EXERCISE DATA -
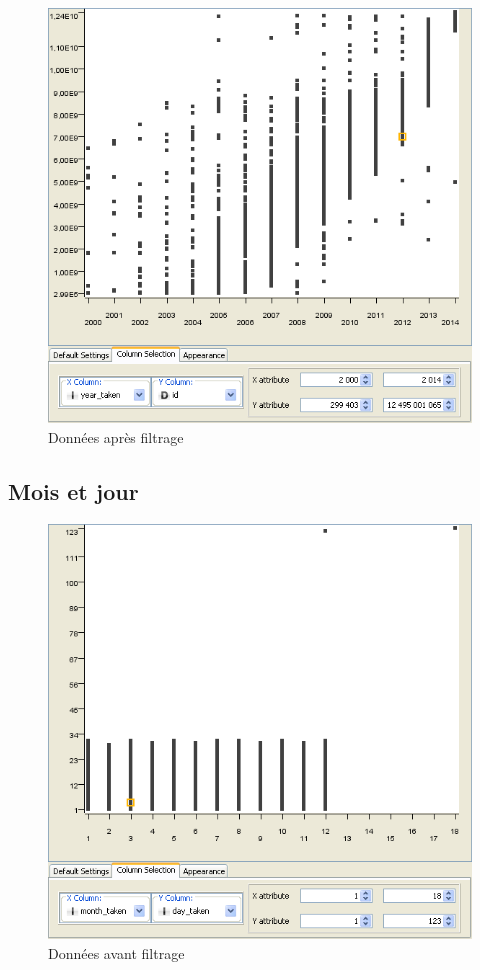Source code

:         \begin{figure}[h]
            \centering
            \includegraphics[scale=0.35]{../screenshots/year_id_after.png}
            \caption{Donn\'ees apr\`es filtrage}
            \label{diagram:year_id_after}
        \end{figure}

    \pagebreak
    \subsection{Mois et jour}
        \begin{figure}[h]
            \centering
            \includegraphics[scale=0.35]{../screenshots/month_day_before.png}
            \caption{Donn\'ees avant filtrage}
            \label{diagram:month_day_before}
        \end{figure}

WHAT YOU SHOULD DO -
Go through the listing, and whenever a line contains the string "filtrage", copy that line.

WRITTEN REPLY -
            \caption{Donn\'ees apr\`es filtrage}
            \caption{Donn\'ees avant filtrage}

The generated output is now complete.